Although in a very different way and with different media, also Adoratorio seek and create elusive identities by interacting with individuals within the framework of One World One Face, an original work in progress conjoining similitude and invention while juxtaposing infinite photographic portraits to create the face of a city, is ideal like the effigy of Mona Lisa. Leonardo contemplated that kind of approach, based on observation and imagination, as in his Treatise on Painting he argues that resemblance to an endless variety of scenes and objects shall be discovered by looking at ‘confused things, which arouse the ingenious mind to various inventions’ such as ‘battles with animal and human figures in action, landscapes, as even compositions with monstrosities like devils and similar beings’ because through those inventions recognition can be gained’.

Using new media, Refik Anadol does recreate that very process, with the indistinct awakening imagination, through works such as Melting Memories, to be seen at this biennial.

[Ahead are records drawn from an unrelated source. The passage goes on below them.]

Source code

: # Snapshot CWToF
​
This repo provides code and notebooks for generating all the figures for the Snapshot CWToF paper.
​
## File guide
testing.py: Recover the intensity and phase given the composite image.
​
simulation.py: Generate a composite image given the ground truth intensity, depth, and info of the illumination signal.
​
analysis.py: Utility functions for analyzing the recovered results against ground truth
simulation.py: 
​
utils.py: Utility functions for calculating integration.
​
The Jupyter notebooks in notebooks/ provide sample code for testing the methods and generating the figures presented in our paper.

His artistic research, tying in with science and technology advancement, opens way to rethinking aesthetics taking into account a dynamic perception of space. Addressing that particular aspect appears to be crucial for other artists working with new media, particularly guests artist Shan Shan Sheng with Universal Elements. This is also true for Walter Gaudnek (USA) with his Space Changer, Hans R.L. Schlegel (Switzerland), with his mysterious Pendulum; Sangeeta Abhay (India), and Pey Chwen Lin (Taiwan, China), who succeeds in the Making of Eve Clone out of the rotating projection of Leonardo’s Vitruvian Man.

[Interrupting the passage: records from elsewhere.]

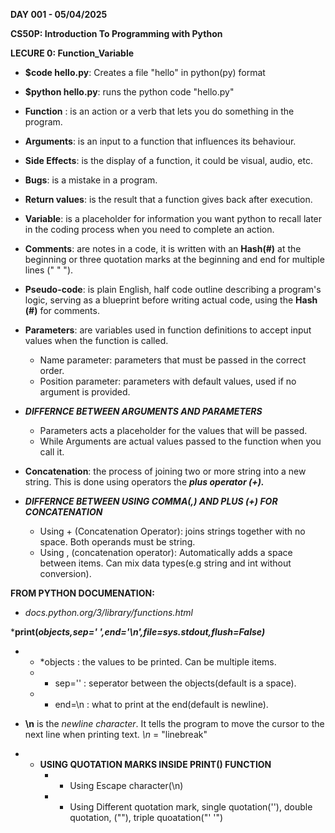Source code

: **DAY 001 - 05/04/2025**

**CS50P: Introduction To Programming with Python**
    
**LECURE 0: Function_Variable**

- **$code hello.py**: Creates a file "hello" in python(py) format

- **$python hello.py**: runs the python code "hello.py"

- **Function** : is an action or a verb that lets you do something in the program.

- **Arguments**: is an input to a function that influences its behaviour.

- **Side Effects**: is the display of a function, it could be visual, audio, etc.

- **Bugs**: is a mistake in a program.

- **Return values**: is the result that a function gives back after execution.

- **Variable**: is a placeholder for information you want python to recall later in the coding process when you need to complete an action.

-   **Comments**: are notes in a code, it is written with an **Hash(#)** at the beginning or three quotation marks at the beginning and end for multiple lines (" " ").

-   **Pseudo-code**: is plain English, half code outline describing a program's logic, serving as a blueprint before writing actual code, using the **Hash (#)** for comments.

-   **Parameters**: are variables used in function definitions to accept input values when the function is called.
    * Name parameter: parameters that must be passed in the correct order.
    * Position parameter: parameters with default values, used if no argument is provided.

- ***DIFFERNCE BETWEEN ARGUMENTS AND PARAMETERS***
   * Parameters acts a placeholder for the values that will be passed.
   * While Arguments are actual values passed to the function when you call it.

- **Concatenation**: the process of joining two or more string into a new string. This is done using operators the ***plus operator (+).***

- ***DIFFERNCE BETWEEN USING COMMA(,) AND PLUS (+) FOR CONCATENATION***
   * Using + (Concatenation Operator): joins strings together with no space. Both operands must be string.
   * Using , (concatenation operator): Automatically adds a space between items. Can mix data types(e.g string and int without conversion).

**FROM PYTHON DOCUMENATION:**
- *docs.python.org/3/library/functions.html*

***print(*objects,sep=' ',end='\n',file=sys.stdout,flush=False)***

 - * *objects : the values to be printed. Can be multiple items.
    - * sep='' : seperator between the objects(default is a space).
    - * end=\n : what to print at the end(default is newline).

- **\n** is the *newline character*. It tells the program to move the cursor to the next line when printing text. *\n* = "linebreak"

- * **USING QUOTATION MARKS INSIDE PRINT() FUNCTION**
    - * Using Escape character(\n)
    - * Using Different quotation mark, single quotation(''), double quotation, (""), triple quoatation("' '")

The word ‘clone’ may spring to mind Leonardo’s idea that ‘where the spirit does not work with the hand there is no art’. To what extent is that affirmation acceptable today? What about New Media Art? What about computational creativity of artificial intelligence, or AI Art? Also that frontier can be explored in this exhibition through Auria Kathi by the artistic duo composed of Fabin Rasheed and Paul Sleeba. These and other issues will be brought to the fore during the Leonardo da Vinci Study Day in a session with scholars and artists as invited speakers. In other sessions, museum directors and art historians specialising in Leonardo da Vinci will offer precious contributions as well.

The programme of the XIIth Florence Biennale includes events complementing the main exhibition. Seeing it means rediscovering Leonardo’s work, which has been a source of inspiration for five centuries, through its contemporary reinterpretations by artists at different career stages and with different cultural backgrounds, interests, and talents.

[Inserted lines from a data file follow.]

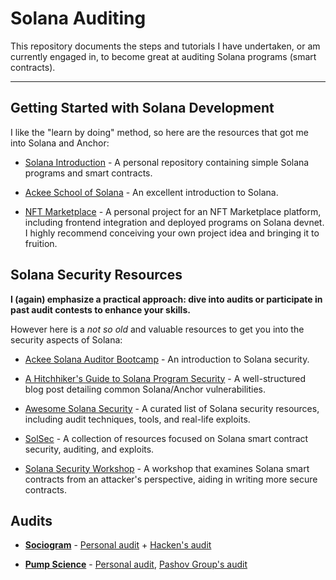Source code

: # Solana Auditing

This repository documents the steps and tutorials I have undertaken, or am currently engaged in, to become great at auditing Solana programs (smart contracts).

---

## Getting Started with Solana Development

I like the "learn by doing" method, so here are the resources that got me into Solana and Anchor:

* [Solana Introduction](https://github.com/Emskiq/solana-intro) - A personal repository containing simple Solana programs and smart contracts.

* [Ackee School of Solana](https://github.com/Ackee-Blockchain/school-of-solana) - An excellent introduction to Solana.

* [NFT Marketplace](https://github.com/Emskiq/nft-marketplace-solana) - A personal project for an NFT Marketplace platform, including frontend integration and deployed programs on Solana devnet. I highly recommend conceiving your own project idea and bringing it to fruition.


## Solana Security Resources

**I (again) emphasize a practical approach: dive into audits or participate in past audit contests to enhance your skills.**

However here is a *not so old* and valuable resources to get you into the security aspects of Solana:

* [Ackee Solana Auditor Bootcamp](https://github.com/Ackee-Blockchain/Solana-Auditors-Bootcamp/tree/master) - An introduction to Solana security.

* [A Hitchhiker's Guide to Solana Program Security](https://www.helius.dev/blog/a-hitchhikers-guide-to-solana-program-security) - A well-structured blog post detailing common Solana/Anchor vulnerabilities.

* [Awesome Solana Security](https://github.com/az0mb13/awesome-solana-security) - A curated list of Solana security resources, including audit techniques, tools, and real-life exploits.

* [SolSec](https://github.com/sannykim/solsec) - A collection of resources focused on Solana smart contract security, auditing, and exploits.

* [Solana Security Workshop](https://workshop.neodyme.io/) - A workshop that examines Solana smart contracts from an attacker's perspective, aiding in writing more secure contracts.

## Audits

* **[Sociogram](https://sociogram.org/)** - [Personal audit](audits/sociogram-my-audit.md) + [Hacken's audit](audits/sociogram-hacken-audit.pdf)

* **[Pump Science](https://pumpscience.gitbook.io/pump.science)** - [Personal audit](audits/pump-science-my-report.md), [Pashov Group's audit](audits/pump-science-Pashov-group-audit.pdf)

To them I wish to dedicate Paul Valéry’s words, inviting all of us to imagine Leonardo at work and follow him ‘as he moves throughout the crude and dense wholeness of the world, where nature becomes so familiar to him that he wishes he could imitate it well enough to grasp it, and yet he will ultimately face the difficulty of conceiving an object which is not in nature’.

An artist who has overcome that difficulty with his genius and creativity is, no doubt, Anthony Howe: his kinetic sculptures, reminiscent of forms in nature, appear to come to life as the wind blows.

His newly created Omniverse is to be installed in the eight-vaulted hall of the Fortezza da Basso, a masterpiece of Renaissance architecture which enhances the allure of that amazing work. Such a vision makes us think that the threshold between past and present can be trespassed within the space-and-time dimension of art.

To conclude, the XIIth Florence Biennale raises questions and offers some possible answers to the challenges of contemporaneity: from defining ‘art’ to researching aesthetic and technical values, from seeking redemption from the presumed supremacy of conceptual art to opposing deskilling.

In many respects, Leonardo’s legacy still appears to be ‘light’ cast onto a way to knowledge and perfection which may be undertaken with an holistic approach aimed at divining the contours of any human being in their physical, psychic and spiritual unity, and also realising fully the worth of an artist and their creative acts. As Rossano B. Maniscalchi has shown us with his Light of Humanity, acts of that kind can always be reinterpreted and re-enlivened, and thus revived in original ways with old and new media.